# Star Tribune Letter to Editor



## SiouxperDave (Sep 3, 2002)

I don't even know what to say. I guess some people just love to *****.

--------------------------------------

Cindy Greenlaw Benton: Dead animals make bad art

Published Nov. 16, 2002 CBCP16

There are people who are disheartened to see dead, mutilated, bloody bodies of animals -- whether on the road, at the veterinarian's office or in a full-color spread on the pages of our local newspaper.

I'm one of these people.

At dismayingly frequent intervals, the Star Tribune prints graphic photos of dismembered, dead or bleeding animals on its Outdoors pages.

On Oct. 6, a very prominent full-page story on the back page of the sports section featured bloody photos of deer-butchering procedures.

In its Oct. 9 edition, the Star Tribune carried a color photo of dead pheasants on the front page of the sports section.

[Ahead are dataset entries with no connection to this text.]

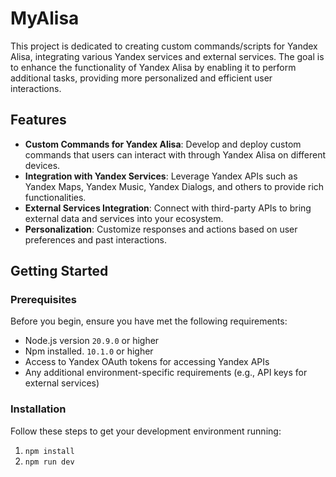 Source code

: # MyAlisa

This project is dedicated to creating custom commands/scripts for Yandex Alisa, integrating various Yandex services and external services. The goal is to enhance the functionality of Yandex Alisa by enabling it to perform additional tasks, providing more personalized and efficient user interactions.

## Features

-   **Custom Commands for Yandex Alisa**: Develop and deploy custom commands that users can interact with through Yandex Alisa on different devices.
-   **Integration with Yandex Services**: Leverage Yandex APIs such as Yandex Maps, Yandex Music, Yandex Dialogs, and others to provide rich functionalities.
-   **External Services Integration**: Connect with third-party APIs to bring external data and services into your ecosystem.
-   **Personalization**: Customize responses and actions based on user preferences and past interactions.

## Getting Started

### Prerequisites

Before you begin, ensure you have met the following requirements:

-   Node.js version `20.9.0` or higher
-   Npm installed. `10.1.0` or higher
-   Access to Yandex OAuth tokens for accessing Yandex APIs
-   Any additional environment-specific requirements (e.g., API keys for external services)

### Installation

Follow these steps to get your development environment running:

1. `npm install`
2. `npm run dev`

These are only some of the more recent examples of such gory pictures. Over the course of the year, Star Tribune readers are treated to pictures of a wide variety of fish, fowl and mammal corpses.

Now that hunting season is underway, I sadly anticipate more such features.

I suppose it's not too surprising that these graphic photos are such a regular feature in your paper. A Star Tribune columnist, Dennis Anderson, wrote an appreciative Oct. 4 article on the virtues of elephant hunting under the headline, "Legal hunting methods don't threaten elephants."

If nothing else, that certainly was a novel opinion that you just don't hear that much anymore.

Putting aside for the moment the issue of whether killing animals for pleasure is rightfully categorized as "sport," I think it is fair to acknowledge that printing such photos is almost guaranteed -- at a minimum -- to disgust and appall a number of readers.

By now, certainly no one will be surprised to hear that I am opposed to hunting.

However, I don't think that devalues my concern about the gruesome photos carried in the paper.

Do I expect that people will stop killing wild animals and birds? Not really.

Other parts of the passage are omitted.